Fourier Transform Infrared (FTIR) Spectroscopy

Fourier Transform Infrared (FTIR) Spectroscopy

Introduction

Fourier Transform Infrared (FTIR) spectroscopy is a powerful analytical technique that provides information about the molecular structure and composition of materials. It is based on the principle that molecules absorb infrared radiation at specific frequencies, corresponding to their vibrational and rotational transitions.
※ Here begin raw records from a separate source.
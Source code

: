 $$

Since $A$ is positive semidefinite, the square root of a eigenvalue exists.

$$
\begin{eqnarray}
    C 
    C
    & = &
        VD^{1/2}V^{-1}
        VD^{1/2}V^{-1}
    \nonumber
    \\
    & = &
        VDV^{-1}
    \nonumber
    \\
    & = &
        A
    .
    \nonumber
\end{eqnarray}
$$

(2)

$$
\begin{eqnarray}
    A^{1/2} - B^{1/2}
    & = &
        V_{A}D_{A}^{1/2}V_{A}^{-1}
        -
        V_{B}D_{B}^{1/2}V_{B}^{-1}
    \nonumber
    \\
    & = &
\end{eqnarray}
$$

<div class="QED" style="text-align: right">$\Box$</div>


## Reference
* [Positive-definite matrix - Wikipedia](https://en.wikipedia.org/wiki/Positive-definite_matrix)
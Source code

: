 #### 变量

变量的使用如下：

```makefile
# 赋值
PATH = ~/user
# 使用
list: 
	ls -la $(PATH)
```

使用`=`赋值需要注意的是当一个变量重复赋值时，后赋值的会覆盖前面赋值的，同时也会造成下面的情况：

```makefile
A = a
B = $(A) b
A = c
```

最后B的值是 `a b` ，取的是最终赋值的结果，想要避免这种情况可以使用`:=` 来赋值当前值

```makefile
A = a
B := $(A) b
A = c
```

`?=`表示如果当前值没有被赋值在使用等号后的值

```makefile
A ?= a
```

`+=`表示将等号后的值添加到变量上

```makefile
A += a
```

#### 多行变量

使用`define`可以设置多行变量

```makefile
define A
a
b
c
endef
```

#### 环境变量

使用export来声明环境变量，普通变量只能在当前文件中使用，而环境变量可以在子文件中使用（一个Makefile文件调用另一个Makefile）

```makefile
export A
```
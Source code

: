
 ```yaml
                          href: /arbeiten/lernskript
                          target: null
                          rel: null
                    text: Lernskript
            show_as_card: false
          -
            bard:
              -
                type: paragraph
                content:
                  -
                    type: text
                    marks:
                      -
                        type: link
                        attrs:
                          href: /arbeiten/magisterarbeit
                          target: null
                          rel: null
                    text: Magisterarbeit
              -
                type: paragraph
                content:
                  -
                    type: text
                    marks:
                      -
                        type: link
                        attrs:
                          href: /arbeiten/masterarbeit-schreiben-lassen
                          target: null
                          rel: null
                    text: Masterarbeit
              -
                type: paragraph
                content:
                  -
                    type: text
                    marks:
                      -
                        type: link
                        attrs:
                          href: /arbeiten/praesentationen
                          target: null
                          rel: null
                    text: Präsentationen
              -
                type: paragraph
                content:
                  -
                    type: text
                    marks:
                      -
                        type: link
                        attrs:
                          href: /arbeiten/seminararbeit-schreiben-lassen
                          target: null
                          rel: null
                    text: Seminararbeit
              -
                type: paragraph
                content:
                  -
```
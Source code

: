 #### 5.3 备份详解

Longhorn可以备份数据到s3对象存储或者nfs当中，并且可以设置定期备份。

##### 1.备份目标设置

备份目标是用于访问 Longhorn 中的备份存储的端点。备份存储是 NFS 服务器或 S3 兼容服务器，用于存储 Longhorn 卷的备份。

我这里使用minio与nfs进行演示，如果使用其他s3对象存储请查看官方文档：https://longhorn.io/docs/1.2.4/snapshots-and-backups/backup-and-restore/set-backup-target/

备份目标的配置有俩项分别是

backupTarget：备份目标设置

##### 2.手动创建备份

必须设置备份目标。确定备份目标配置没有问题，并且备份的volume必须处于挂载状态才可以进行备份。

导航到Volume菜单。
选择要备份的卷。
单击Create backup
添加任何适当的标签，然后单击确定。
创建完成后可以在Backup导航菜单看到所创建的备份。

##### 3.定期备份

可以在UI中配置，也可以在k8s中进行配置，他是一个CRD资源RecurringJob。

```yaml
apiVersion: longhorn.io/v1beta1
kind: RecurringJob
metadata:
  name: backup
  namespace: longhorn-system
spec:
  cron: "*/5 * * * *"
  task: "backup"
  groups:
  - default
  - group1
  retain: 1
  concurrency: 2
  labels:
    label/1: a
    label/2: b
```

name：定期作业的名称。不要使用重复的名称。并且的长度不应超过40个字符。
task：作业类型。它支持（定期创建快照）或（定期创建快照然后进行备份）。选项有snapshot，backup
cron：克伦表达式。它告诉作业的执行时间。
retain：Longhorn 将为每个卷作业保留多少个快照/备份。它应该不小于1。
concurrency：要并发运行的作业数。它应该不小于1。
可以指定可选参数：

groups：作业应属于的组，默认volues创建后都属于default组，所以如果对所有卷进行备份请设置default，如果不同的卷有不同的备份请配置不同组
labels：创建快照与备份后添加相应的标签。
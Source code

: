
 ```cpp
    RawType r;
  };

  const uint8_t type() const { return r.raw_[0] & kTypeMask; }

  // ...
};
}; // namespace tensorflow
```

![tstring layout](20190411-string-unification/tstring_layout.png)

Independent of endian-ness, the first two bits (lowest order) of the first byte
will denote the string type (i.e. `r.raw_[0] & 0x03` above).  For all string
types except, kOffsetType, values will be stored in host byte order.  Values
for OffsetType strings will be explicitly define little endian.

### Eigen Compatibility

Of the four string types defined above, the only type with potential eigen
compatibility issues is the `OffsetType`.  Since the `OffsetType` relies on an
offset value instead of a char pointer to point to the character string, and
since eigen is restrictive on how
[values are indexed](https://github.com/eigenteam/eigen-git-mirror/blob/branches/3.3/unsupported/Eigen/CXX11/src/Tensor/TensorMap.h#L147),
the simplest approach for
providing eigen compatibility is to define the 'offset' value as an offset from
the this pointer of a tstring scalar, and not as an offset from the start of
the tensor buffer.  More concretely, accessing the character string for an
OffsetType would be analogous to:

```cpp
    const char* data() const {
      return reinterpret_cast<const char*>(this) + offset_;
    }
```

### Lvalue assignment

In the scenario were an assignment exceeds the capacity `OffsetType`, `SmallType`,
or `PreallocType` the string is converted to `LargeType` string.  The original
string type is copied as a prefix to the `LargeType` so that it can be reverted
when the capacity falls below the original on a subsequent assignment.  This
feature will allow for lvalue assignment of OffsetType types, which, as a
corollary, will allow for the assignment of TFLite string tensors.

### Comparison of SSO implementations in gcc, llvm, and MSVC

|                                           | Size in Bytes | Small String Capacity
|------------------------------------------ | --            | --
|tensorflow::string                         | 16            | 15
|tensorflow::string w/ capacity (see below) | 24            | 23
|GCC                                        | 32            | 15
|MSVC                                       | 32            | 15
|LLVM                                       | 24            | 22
By measuring the absorption of infrared radiation as a function of frequency, FTIR spectroscopy can identify and characterize functional groups, determine molecular structure, and quantify chemical composition.

Basic Concepts

• Infrared radiation is a type of electromagnetic radiation with wavelengths between 0.78 μm and 1000 μm.
• Vibrational spectroscopy measures the absorption of infrared radiation by molecules as they vibrate.
• Fourier transform is a mathematical technique that converts the raw interferogram (a plot of intensity versus time) into a spectrum (a plot of intensity versus wavenumber).

Equipment and Techniques

FTIR spectrometers consist of:

• An infrared source (e.g., a Globar)
• An interferometer (e.g., a Michelson interferometer)
• A detector (e.g., a pyroelectric detector)

FTIR experiments can be performed in various modes:

• Transmission mode: The sample is placed between the infrared source and the detector.
• Attenuated total reflectance (ATR) mode: The sample is placed on a reflective crystal, and the infrared radiation is reflected off the surface.
• Diffuse reflectance infrared Fourier transform spectroscopy (DRIFTS) mode: The sample is placed in a powder form on a reflective surface.

Types of Experiments

FTIR spectroscopy can be used to perform a variety of experiments, including:

• Qualitative analysis: Identifying functional groups and molecular structure.
• Quantitative analysis: Determining the concentration of specific compounds.
• Surface analysis: Characterizing the surface of materials.
• Kinetics studies: Studying the reaction of molecules over time.

Data Analysis

FTIR data is typically analyzed using software that identifies characteristic peaks in the spectrum. These peaks correspond to specific functional groups or molecular vibrations. The intensity of the peaks can be used to quantify the concentration of the corresponding analyte.

Applications

FTIR spectroscopy has a wide range of applications in various fields, including:

• Chemistry: Identifying and characterizing organic and inorganic compounds.
• Biology: Studying the molecular structure and dynamics of proteins, DNA, and other biomolecules.
• Materials science: Characterizing the structure and properties of polymers, ceramics, and metals.
• Environmental science: Identifying pollutants and monitoring environmental processes.
• Pharmaceutical industry: Identifying and characterizing drug molecules.

Conclusion

FTIR spectroscopy is a powerful analytical technique that provides valuable information about the molecular structure, composition, and properties of materials. Its versatility and ease of use make it a valuable tool in various scientific disciplines.